Mr. Grubman is executive vice president of the National Football League. He bought the farm in 2007 for $2.45 million and leased it out to the Whippoorwill operation. The land has an agricultural preservation restriction on it held by the Martha’s Vineyard Land Bank. The restriction is an impediment to housing development, but would not block a private estate such as a horse farm.

Last June, Mr. Grubman decided he no longer wished to own the property and asked Mr. Woodruff to come up with a plan by the end of the year. In response, the farm project was formed, which included the Martha’s Vineyard Agricultural Society, the Sheriff’s Meadow Foundation, Island Grown Initiative and others.
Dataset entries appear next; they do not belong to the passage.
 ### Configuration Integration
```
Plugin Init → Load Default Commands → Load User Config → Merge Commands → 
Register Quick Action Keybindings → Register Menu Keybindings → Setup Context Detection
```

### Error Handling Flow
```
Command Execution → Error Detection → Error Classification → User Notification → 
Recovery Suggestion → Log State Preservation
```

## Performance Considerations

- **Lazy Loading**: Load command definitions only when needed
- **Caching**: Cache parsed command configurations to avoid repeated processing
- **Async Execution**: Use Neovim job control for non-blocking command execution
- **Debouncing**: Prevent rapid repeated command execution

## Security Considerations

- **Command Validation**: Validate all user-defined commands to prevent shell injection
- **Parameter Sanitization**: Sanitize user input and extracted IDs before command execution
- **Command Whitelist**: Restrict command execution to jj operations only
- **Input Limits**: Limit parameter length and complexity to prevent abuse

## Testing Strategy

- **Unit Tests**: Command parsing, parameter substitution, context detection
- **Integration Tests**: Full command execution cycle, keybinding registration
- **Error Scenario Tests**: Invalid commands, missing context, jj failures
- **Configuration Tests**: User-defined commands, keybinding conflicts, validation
The group worked to craft a deal to buy the farm in the Iron Hill area off the Edgartown-Vineyard Haven Road and convert it to a nonprofit dedicated to food production. The goal was to raise $2.5 million; Mr. Grubman had offered to donate back a portion of the property’s value toward the sale.

But with no significant donors, the farm committee dissolved in March, Island Grown Initiative president Sarah McKay said this week. Ms. McKay said the group had one pledge for $200,000 that was contingent on other donations, far short of the goal. Ms. McKay said she, too, was disappointed. “It’s sad, personally I went through the sadness of it back [in February] when I realized our efforts were in vain,” she said.
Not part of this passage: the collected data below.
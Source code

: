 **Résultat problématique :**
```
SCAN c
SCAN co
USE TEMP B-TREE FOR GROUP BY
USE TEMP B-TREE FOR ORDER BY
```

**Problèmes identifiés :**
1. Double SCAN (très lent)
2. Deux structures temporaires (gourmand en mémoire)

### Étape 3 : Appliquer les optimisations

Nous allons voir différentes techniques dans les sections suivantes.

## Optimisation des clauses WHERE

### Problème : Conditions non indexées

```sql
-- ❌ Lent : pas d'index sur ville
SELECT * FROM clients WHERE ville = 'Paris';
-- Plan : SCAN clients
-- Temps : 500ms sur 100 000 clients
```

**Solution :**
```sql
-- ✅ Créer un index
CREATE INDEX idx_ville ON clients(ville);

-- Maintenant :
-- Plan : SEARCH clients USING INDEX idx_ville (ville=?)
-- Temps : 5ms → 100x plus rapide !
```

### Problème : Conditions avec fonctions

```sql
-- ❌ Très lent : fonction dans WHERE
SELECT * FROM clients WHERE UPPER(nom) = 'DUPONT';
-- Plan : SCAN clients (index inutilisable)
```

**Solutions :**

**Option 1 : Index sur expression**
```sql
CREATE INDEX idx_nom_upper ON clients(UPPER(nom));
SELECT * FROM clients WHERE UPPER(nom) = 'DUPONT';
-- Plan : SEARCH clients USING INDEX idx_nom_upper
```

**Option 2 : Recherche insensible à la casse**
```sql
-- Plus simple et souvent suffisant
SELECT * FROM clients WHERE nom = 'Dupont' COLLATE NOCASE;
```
She said a slim hope remains that the farm can be saved.

“Until there’s a closing or a property transfer, it’s not done,” she said. “I don’t know what the next chapter is going to be and I hope whoever is out there as a potential buyer, they have a connection to food and farming to some degree.”
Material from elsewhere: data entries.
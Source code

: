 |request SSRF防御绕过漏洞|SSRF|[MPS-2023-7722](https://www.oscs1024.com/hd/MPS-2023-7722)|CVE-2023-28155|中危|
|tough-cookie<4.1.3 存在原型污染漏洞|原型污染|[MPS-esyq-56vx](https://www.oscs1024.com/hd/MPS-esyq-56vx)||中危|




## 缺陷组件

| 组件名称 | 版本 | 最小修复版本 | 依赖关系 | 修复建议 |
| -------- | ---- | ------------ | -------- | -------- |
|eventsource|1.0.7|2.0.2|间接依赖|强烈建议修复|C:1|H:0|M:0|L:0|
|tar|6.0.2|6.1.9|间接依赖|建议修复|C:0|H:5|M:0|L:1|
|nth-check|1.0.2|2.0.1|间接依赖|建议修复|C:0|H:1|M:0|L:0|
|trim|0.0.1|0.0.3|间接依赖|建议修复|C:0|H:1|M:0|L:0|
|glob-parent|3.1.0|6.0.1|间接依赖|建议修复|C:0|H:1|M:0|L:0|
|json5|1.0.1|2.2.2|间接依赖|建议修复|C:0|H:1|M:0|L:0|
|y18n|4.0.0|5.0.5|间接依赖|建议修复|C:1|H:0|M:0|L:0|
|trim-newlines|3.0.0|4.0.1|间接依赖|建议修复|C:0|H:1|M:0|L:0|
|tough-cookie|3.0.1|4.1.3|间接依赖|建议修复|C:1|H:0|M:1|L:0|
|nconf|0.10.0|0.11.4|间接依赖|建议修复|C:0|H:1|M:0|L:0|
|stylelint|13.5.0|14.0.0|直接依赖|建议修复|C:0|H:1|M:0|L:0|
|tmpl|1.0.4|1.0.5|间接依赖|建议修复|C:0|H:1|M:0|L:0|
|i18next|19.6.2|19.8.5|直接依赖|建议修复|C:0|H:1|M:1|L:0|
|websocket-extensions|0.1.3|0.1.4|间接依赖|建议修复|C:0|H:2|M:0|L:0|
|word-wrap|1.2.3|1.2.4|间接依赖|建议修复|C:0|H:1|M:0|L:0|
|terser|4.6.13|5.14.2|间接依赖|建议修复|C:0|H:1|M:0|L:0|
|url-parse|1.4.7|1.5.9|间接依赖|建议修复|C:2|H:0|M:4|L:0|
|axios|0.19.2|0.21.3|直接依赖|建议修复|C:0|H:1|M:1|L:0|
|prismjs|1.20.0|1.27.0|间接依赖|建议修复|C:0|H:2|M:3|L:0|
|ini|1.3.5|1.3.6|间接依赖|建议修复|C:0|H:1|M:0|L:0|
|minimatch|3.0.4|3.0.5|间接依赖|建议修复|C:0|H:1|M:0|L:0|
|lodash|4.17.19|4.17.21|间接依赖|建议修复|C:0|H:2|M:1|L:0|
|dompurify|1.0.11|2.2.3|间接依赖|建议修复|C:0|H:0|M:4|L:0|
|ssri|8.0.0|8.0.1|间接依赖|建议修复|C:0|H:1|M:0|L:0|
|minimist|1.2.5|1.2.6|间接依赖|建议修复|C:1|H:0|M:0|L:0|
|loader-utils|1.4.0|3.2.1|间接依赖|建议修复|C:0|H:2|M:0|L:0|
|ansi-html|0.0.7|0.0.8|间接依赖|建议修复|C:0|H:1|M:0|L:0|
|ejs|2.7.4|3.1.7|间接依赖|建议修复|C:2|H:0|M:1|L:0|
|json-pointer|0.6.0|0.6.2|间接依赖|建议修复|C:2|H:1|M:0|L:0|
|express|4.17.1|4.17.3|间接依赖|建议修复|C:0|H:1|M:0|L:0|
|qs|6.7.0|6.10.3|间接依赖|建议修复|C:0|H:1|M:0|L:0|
The Farm Institute in Katama explored its own avenues to possibly assist with the project, but executive director Jon Previant said the board of directors had to pass in the end. “We evaluated the opportunity and just decided that we didn’t have resources to move forward,” he said Monday. “I’m deeply disappointed the farm may be lost to food production because it represents four per cent of acres on the Island [in active food production] — it’s a big loss,” he said, adding: “Mr. Grubman, over the many years he’s owned it, has been extremely patient and willing to entertain almost any idea. Unfortunately the money wasn’t forthcoming.”

Meanwhile, Mr. Woodruff, who has already moved the Whippoorwill base of operation back to his own property on Old County Road, e-mailed a newsletter Monday to members of the community supported agriculture program confirming the news that this will likely be his last year at Thimble Farm. The full text of that letter appears on page 11.

“Several weeks ago, I began to plow the fields at Thimble Farm for what most likely will be the last time. As the dust rose up from the turning of the soil, I began to wonder just what this land could mean to our community — not only now, but 30 years from now,” he wrote.

About the farm project he said: “This was a serious attempt to keep the land in food production as a community resource.”

And he praised Mr. Grubman:

“I cannot thank Mr. Grubman enough for his willingness to help with this effort. In my mind it was a very generous offer to give the Island an opportunity to save this farm, and I still can’t help but wonder if there is a means to find a way to keep this land in food production forever.

“ . . . So I ask, again, if you are a person with interest in a sustainable food system on our Island; if you know someone who may have the means to participate in an effort to save this land — the time to act is now . . . this was and still is a worthwhile effort to pursue in protecting one of our most valuable agricultural resources on the Island.”